Le risque de répression est réel dans le pays qui a déjà vécu près de 50 ans sous le joug des militaires depuis son indépendance en 1948. Depuis le 1er février, plus de 150 personnes - députés, responsables locaux, activistes - ont été interpellées et sont toujours en détention, selon l'Association d'assistance aux prisonniers politiques, basée à Rangoun.
Le commandant en chef de l'armée, Min Aung Hlaing, s'est exprimé pour la première fois lundi soir sur la chaîne de l'armée, Myawaddy TV. Il s'est engagé à "la tenue d'élections libres et justes" à la fin de l'état d'urgence d'un an et a promis un régime militaire "différent" des précédents.
Le putsch du 1er février a mis fin à une brève parenthèse démocratique d'une décennie. L'armée conteste la régularité des législatives de novembre, remportées massivement par la LND. Mais des observateurs internationaux n'ont pas constaté de problèmes majeurs lors de ce scrutin. En réalité, les généraux craignaient de voir leur influence diminuer après la victoire d'Aung San Suu Kyi, qui aurait pu vouloir modifier la Constitution.
Très critiquée il y a encore peu par la communauté internationale pour sa passivité lors des exactions contre les musulmans rohingyas, celle qui a reçu le prix Nobel de la paix, en résidence surveillée pendant 15 ans pour son opposition à la junte, reste adulée dans son pays. L'ex-dirigeante serait "en bonne santé", assignée à résidence à Naypyidaw, d'après son parti.
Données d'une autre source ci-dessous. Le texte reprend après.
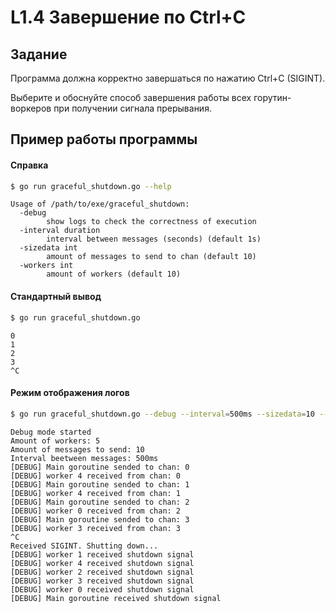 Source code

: # L1.4 Завершение по Ctrl+C
## Задание
Программа должна корректно завершаться по нажатию Ctrl+C (SIGINT).

Выберите и обоснуйте способ завершения работы всех горутин-воркеров при получении сигнала прерывания.
## Пример работы программы
#### Справка
```bash
$ go run graceful_shutdown.go --help
```
```
Usage of /path/to/exe/graceful_shutdown:
  -debug
    	show logs to check the correctness of execution
  -interval duration
    	interval between messages (seconds) (default 1s)
  -sizedata int
    	amount of messages to send to chan (default 10)
  -workers int
    	amount of workers (default 10)
```

#### Стандартный вывод 
```bash
$ go run graceful_shutdown.go 
```
```
0
1
2
3
^C
```

#### Режим отображения логов
```bash 
$ go run graceful_shutdown.go --debug --interval=500ms --sizedata=10 --workers=5
```
```
Debug mode started
Amount of workers: 5
Amount of messages to send: 10
Interval beetween messages: 500ms
[DEBUG] Main goroutine sended to chan: 0
[DEBUG] worker 4 received from chan: 0
[DEBUG] Main goroutine sended to chan: 1
[DEBUG] worker 4 received from chan: 1
[DEBUG] Main goroutine sended to chan: 2
[DEBUG] worker 0 received from chan: 2
[DEBUG] Main goroutine sended to chan: 3
[DEBUG] worker 3 received from chan: 3
^C
Received SIGINT. Shutting down...
[DEBUG] worker 1 received shutdown signal
[DEBUG] worker 4 received shutdown signal
[DEBUG] worker 2 received shutdown signal
[DEBUG] worker 3 received shutdown signal
[DEBUG] worker 0 received shutdown signal
[DEBUG] Main goroutine received shutdown signal
```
Le coup d'État a été condamné par les États-Unis, l'Union européenne, le Royaume-Uni et de nombreux autres pays. La Nouvelle-Zélande a annoncé la suspension de ses contacts militaires et politiques de haut niveau avec la Birmanie, devenant le premier pays à décider d'un isolement de la junte.
"Après des années de dur travail pour bâtir une démocratie en Birmanie, je pense que tout Néo-Zélandais doit se sentir catastrophé de voir ce que les militaires ont fait ces derniers jours", a déclaré la Première ministre Jacinda Ardern. Le Conseil des droits de l'homme de l'ONU va tenir vendredi une session spéciale sur ces événements. Le Conseil de sécurité des Nations Unies a de son côté appelé à la libération des détenus.